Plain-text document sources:
================

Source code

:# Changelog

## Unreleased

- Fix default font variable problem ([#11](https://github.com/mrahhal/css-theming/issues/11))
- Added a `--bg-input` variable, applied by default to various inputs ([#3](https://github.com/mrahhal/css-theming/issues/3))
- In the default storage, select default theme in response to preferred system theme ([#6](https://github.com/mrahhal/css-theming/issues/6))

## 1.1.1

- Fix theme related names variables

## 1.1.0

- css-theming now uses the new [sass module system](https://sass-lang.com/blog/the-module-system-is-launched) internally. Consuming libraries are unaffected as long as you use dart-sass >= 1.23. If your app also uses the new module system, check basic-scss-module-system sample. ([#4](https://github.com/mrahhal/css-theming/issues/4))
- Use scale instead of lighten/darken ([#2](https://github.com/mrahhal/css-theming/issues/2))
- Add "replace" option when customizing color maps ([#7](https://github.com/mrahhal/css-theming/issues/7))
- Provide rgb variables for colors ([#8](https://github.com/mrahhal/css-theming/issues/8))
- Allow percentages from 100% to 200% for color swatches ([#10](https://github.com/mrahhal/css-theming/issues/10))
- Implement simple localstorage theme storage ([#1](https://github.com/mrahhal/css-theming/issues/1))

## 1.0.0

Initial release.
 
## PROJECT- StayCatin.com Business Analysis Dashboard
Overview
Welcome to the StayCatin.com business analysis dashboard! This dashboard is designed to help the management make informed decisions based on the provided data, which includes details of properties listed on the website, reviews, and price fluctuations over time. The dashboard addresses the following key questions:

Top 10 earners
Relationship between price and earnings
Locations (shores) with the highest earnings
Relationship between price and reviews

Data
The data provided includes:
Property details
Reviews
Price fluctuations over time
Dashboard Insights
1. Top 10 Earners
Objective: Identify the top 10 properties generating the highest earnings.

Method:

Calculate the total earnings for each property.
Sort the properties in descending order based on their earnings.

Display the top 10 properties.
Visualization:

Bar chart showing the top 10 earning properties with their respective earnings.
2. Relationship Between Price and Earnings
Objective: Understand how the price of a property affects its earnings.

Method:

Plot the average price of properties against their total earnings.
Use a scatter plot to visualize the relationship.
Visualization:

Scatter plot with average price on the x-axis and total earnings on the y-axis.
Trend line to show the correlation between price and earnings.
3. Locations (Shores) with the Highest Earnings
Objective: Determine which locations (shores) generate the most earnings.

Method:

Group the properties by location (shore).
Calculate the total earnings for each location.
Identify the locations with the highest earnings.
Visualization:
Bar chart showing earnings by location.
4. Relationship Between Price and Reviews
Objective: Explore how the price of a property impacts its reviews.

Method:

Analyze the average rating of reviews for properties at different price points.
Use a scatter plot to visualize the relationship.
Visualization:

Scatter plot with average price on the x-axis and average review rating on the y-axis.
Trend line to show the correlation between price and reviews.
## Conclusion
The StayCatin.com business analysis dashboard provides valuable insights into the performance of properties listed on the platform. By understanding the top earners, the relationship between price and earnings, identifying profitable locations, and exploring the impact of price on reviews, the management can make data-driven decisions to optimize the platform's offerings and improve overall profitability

================

> [What you are asked to do]
Would you print, exactly as written, every line above from the one holding "- css-theming now" through the one holding "- Use scale", with both included and no other lines?

> [Solution for this exercise]
- css-theming now uses the new [sass module system](https://sass-lang.com/blog/the-module-system-is-launched) internally. Consuming libraries are unaffected as long as you use dart-sass >= 1.23. If your app also uses the new module system, check basic-scss-module-system sample. ([#4](https://github.com/mrahhal/css-theming/issues/4))
- Use scale instead of lighten/darken ([#2](https://github.com/mrahhal/css-theming/issues/2))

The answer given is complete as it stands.